Instructions for the task:
Look through the entries below and show every line containing the word "sequence".

Stored data entries:

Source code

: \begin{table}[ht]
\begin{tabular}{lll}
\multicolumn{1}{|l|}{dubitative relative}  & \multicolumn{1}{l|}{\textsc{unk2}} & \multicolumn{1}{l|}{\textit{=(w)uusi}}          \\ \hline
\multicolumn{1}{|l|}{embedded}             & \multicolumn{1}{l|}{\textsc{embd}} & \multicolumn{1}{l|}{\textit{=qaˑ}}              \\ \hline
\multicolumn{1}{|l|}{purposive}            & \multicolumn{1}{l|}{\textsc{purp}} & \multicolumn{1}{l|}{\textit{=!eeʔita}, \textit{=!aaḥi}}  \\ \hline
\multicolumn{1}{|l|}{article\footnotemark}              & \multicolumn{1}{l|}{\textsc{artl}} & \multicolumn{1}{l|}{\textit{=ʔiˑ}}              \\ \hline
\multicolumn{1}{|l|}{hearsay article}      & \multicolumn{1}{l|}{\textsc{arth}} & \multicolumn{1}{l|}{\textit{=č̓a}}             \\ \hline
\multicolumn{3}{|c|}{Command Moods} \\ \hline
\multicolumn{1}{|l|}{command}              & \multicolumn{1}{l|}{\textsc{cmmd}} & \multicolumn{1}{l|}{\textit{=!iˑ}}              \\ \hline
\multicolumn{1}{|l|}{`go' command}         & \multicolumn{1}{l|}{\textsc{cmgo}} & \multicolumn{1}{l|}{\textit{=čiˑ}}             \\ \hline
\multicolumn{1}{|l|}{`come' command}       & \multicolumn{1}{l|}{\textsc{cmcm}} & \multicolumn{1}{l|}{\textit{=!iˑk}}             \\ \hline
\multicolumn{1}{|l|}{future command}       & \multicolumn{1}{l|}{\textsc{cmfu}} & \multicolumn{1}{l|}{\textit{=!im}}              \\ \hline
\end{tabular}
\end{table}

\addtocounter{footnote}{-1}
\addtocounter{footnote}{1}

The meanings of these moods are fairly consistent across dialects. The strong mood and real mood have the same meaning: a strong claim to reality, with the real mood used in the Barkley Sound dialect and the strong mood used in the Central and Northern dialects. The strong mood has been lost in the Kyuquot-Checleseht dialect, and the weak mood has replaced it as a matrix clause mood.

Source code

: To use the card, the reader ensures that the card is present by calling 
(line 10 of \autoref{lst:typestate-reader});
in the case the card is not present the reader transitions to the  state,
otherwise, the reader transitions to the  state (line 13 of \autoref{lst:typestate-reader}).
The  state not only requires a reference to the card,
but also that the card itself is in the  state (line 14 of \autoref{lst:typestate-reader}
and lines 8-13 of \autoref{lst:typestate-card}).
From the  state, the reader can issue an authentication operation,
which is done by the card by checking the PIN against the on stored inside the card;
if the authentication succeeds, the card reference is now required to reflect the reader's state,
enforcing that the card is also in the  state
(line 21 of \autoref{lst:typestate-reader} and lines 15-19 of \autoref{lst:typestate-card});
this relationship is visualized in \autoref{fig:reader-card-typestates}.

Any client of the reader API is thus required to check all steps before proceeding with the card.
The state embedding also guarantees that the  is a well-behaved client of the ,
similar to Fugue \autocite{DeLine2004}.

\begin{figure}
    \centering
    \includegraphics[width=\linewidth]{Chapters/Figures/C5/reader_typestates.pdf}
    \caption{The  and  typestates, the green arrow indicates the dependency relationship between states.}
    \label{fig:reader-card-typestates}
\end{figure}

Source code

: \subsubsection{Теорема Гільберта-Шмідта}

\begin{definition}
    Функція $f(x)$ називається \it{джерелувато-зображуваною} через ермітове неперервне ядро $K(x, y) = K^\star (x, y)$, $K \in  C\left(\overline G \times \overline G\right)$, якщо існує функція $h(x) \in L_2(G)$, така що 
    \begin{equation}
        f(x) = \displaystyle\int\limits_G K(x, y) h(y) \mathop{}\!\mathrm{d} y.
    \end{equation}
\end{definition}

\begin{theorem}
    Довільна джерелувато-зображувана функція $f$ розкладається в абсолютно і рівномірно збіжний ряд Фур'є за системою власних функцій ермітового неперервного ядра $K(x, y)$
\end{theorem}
---
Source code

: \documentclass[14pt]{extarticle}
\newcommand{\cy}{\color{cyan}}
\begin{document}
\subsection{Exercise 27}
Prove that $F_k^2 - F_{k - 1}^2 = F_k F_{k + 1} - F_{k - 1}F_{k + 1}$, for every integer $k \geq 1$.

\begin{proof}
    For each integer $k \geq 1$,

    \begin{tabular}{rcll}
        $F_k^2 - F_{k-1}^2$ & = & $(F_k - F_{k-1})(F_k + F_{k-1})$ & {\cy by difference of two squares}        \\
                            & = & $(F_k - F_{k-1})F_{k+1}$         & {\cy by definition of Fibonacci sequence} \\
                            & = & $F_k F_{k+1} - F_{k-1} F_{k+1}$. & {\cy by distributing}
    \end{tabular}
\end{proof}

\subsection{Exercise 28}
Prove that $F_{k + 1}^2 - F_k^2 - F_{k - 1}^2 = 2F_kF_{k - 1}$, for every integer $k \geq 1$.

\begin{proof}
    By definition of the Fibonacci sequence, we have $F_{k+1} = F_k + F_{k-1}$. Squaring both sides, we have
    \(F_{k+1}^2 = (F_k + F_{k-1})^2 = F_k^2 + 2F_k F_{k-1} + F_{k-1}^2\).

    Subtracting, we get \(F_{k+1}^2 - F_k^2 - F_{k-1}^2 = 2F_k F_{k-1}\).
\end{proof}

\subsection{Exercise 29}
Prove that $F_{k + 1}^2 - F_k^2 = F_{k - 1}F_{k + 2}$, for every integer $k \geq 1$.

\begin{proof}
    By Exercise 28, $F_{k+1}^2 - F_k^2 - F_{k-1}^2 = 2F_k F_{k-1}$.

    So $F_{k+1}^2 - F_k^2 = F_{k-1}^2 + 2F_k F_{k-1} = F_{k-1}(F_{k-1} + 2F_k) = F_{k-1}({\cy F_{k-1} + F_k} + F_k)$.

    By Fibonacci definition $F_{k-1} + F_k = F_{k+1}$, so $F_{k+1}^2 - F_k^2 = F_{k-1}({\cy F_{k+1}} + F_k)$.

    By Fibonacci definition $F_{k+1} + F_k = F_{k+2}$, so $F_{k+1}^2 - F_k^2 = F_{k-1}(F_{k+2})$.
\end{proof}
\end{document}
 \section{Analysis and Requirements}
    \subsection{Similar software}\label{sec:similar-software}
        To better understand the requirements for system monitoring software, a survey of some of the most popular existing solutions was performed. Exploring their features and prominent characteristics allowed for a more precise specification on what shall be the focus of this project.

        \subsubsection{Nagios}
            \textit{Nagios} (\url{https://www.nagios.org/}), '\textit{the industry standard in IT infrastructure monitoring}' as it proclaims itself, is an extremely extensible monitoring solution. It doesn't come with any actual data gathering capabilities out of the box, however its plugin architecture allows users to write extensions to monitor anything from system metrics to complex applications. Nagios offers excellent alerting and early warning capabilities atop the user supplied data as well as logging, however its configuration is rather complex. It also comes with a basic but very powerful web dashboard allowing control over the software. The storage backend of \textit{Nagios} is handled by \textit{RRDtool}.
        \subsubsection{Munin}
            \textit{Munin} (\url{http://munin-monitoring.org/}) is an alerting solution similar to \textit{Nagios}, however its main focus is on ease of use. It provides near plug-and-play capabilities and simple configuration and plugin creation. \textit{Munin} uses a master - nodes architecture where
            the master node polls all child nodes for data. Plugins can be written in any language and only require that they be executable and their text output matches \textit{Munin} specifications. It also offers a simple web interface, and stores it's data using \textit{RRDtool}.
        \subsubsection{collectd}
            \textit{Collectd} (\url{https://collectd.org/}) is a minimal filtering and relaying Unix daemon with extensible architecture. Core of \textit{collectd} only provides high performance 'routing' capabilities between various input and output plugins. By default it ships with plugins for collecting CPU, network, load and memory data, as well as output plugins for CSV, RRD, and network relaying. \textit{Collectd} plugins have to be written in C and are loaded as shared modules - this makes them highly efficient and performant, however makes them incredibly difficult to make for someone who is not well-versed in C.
--
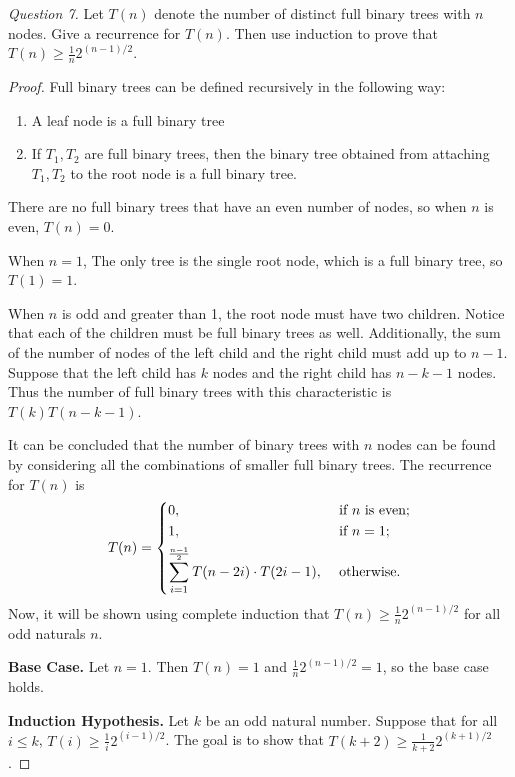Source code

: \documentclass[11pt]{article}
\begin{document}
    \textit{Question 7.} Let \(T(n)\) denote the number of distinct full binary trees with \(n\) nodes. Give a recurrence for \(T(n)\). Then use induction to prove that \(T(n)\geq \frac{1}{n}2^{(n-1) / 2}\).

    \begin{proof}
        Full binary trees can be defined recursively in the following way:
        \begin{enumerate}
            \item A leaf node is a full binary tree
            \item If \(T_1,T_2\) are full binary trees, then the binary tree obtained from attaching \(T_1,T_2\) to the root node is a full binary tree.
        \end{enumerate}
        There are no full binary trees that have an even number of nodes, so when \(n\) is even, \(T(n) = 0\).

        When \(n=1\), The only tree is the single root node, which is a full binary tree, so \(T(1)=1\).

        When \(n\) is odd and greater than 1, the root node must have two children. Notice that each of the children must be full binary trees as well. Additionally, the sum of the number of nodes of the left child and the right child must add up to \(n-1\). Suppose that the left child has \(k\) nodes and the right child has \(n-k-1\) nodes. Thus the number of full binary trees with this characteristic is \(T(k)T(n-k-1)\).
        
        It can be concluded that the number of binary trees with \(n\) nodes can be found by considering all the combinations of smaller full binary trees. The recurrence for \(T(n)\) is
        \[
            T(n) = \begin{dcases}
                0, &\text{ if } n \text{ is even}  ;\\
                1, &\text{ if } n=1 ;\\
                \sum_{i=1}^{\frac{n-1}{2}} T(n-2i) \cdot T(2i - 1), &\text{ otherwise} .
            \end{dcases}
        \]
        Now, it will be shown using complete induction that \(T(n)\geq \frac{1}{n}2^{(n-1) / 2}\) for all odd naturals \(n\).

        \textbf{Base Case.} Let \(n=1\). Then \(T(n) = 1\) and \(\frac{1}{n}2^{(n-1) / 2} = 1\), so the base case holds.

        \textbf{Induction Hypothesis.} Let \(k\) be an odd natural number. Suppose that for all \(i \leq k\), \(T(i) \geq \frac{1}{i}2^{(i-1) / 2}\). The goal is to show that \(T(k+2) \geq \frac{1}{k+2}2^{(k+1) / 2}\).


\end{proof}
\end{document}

Exercise output:
                            & = & $(F_k - F_{k-1})F_{k+1}$         & {\cy by definition of Fibonacci sequence} \\
    By definition of the Fibonacci sequence, we have $F_{k+1} = F_k + F_{k-1}$. Squaring both sides, we have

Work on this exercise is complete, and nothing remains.